• **Your task**: Each line in the entries that has the word "Yldril" has to be copied.

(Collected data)
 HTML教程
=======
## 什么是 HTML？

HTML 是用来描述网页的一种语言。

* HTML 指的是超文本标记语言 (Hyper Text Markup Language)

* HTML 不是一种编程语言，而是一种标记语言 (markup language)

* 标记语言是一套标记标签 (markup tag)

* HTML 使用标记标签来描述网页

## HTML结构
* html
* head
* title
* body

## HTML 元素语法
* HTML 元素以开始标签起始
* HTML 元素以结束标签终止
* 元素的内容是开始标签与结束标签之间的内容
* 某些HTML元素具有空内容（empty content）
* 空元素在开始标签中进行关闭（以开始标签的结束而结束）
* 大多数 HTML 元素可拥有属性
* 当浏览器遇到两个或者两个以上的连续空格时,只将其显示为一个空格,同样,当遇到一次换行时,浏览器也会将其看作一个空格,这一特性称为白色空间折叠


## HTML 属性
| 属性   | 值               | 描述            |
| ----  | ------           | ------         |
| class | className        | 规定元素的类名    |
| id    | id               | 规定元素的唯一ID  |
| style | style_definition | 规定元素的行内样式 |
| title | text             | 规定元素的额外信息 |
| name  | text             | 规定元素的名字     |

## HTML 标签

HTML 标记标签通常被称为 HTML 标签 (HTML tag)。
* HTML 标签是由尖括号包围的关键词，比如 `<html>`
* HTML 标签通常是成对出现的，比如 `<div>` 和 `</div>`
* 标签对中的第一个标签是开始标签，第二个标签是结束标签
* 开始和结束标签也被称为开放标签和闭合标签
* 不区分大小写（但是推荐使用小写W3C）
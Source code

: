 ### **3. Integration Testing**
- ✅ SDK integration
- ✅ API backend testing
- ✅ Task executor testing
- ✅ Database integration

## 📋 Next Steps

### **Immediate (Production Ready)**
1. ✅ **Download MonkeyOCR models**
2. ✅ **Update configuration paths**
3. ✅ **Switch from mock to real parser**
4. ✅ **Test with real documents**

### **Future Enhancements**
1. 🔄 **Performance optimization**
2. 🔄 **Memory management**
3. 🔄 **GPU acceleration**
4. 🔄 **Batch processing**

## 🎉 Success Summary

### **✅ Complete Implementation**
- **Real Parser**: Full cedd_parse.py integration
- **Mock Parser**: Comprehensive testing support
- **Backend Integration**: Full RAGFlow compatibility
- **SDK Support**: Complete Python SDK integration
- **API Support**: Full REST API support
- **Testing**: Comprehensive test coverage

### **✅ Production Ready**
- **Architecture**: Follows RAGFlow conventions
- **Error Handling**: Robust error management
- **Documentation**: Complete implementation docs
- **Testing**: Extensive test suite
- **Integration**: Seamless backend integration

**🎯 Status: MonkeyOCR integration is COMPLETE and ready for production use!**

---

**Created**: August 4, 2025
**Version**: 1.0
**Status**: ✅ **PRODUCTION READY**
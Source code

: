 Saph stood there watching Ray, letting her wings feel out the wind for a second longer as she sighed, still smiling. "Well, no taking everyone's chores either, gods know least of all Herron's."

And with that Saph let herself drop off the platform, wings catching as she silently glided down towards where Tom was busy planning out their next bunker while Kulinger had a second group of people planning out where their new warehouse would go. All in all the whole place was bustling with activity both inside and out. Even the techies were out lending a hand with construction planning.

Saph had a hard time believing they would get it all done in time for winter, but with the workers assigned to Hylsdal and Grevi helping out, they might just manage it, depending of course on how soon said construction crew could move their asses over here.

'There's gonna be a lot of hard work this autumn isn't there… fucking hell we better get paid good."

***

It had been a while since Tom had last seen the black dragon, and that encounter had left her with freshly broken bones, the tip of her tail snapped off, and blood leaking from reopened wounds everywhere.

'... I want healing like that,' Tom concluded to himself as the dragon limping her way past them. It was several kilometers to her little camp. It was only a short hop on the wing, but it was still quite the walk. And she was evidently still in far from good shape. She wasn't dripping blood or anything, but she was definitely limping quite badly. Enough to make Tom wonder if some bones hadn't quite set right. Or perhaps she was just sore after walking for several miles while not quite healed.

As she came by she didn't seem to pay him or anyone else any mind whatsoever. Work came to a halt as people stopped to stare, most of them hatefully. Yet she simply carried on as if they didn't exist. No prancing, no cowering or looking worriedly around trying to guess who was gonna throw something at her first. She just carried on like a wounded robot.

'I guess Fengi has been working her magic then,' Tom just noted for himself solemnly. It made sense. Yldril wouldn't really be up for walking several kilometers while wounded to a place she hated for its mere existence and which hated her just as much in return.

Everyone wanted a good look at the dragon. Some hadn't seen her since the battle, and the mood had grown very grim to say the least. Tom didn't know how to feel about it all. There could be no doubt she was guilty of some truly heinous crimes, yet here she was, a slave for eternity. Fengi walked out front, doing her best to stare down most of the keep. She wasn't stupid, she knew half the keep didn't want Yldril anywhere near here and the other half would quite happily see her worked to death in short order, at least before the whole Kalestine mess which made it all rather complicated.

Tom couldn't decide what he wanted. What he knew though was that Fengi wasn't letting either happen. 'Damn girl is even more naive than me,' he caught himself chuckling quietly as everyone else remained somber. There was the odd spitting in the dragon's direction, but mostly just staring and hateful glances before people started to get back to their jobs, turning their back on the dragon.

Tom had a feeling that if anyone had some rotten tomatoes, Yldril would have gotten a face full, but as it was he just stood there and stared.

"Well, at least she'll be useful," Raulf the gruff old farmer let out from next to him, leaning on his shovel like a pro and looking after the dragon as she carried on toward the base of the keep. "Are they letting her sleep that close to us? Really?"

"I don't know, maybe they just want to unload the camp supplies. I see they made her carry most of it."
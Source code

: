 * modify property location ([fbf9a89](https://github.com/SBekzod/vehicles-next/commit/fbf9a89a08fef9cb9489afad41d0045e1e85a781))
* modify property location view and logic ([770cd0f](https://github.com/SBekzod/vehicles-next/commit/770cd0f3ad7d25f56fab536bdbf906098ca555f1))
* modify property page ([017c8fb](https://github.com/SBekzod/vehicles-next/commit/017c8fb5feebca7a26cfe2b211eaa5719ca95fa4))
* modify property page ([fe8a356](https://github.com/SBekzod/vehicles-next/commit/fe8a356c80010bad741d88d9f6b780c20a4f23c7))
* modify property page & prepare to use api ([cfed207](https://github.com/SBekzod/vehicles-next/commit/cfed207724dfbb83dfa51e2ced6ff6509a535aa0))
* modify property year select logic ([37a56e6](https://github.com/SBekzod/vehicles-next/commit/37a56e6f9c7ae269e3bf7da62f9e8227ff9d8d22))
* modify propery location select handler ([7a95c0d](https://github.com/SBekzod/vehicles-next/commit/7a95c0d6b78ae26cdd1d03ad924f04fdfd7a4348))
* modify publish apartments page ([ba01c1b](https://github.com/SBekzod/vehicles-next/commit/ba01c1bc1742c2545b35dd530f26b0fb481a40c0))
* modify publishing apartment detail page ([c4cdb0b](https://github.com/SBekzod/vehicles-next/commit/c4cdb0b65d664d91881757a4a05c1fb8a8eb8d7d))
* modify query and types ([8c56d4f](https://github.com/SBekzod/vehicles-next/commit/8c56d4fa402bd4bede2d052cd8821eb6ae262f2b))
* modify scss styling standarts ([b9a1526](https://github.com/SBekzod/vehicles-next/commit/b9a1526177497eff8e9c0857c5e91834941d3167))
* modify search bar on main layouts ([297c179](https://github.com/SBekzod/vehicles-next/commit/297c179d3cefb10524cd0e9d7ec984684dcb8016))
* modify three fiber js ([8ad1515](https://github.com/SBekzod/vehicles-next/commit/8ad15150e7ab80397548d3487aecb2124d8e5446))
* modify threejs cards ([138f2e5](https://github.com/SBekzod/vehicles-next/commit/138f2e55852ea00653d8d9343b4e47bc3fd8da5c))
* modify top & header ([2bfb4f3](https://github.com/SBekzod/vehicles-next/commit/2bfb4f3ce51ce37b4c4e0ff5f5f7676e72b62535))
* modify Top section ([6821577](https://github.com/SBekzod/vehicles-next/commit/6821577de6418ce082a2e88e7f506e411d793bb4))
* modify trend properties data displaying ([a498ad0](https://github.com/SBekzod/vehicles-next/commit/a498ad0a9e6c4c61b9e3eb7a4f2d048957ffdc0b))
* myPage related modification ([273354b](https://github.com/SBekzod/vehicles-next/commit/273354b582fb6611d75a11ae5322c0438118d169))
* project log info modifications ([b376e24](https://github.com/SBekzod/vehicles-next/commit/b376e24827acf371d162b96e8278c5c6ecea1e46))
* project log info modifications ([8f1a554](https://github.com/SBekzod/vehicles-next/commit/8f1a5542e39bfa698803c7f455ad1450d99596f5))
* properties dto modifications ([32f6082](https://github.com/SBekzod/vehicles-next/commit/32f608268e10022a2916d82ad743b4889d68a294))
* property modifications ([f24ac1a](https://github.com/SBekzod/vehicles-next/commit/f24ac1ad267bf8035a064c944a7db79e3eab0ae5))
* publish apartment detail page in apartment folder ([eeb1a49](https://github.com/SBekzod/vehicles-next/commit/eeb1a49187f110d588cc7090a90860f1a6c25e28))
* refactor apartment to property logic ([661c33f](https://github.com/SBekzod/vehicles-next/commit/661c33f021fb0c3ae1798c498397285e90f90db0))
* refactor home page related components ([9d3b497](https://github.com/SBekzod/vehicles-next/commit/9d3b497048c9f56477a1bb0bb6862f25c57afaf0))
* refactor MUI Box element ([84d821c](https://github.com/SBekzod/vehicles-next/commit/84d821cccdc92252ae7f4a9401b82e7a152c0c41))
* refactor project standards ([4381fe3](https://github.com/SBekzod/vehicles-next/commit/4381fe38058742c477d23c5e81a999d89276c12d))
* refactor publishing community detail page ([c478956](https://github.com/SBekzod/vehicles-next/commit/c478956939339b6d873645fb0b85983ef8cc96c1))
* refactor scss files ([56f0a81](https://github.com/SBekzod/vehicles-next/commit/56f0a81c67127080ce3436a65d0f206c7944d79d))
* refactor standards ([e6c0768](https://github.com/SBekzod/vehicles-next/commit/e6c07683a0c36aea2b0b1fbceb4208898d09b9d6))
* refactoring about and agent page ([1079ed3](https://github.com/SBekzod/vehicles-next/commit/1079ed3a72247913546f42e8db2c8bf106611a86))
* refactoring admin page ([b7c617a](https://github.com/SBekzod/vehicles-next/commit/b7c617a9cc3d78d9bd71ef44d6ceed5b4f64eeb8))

• **Solution for this task**:
'I guess Fengi has been working her magic then,' Tom just noted for himself solemnly. It made sense. Yldril wouldn't really be up for walking several kilometers while wounded to a place she hated for its mere existence and which hated her just as much in return.
Everyone wanted a good look at the dragon. Some hadn't seen her since the battle, and the mood had grown very grim to say the least. Tom didn't know how to feel about it all. There could be no doubt she was guilty of some truly heinous crimes, yet here she was, a slave for eternity. Fengi walked out front, doing her best to stare down most of the keep. She wasn't stupid, she knew half the keep didn't want Yldril anywhere near here and the other half would quite happily see her worked to death in short order, at least before the whole Kalestine mess which made it all rather complicated.
Tom had a feeling that if anyone had some rotten tomatoes, Yldril would have gotten a face full, but as it was he just stood there and stared.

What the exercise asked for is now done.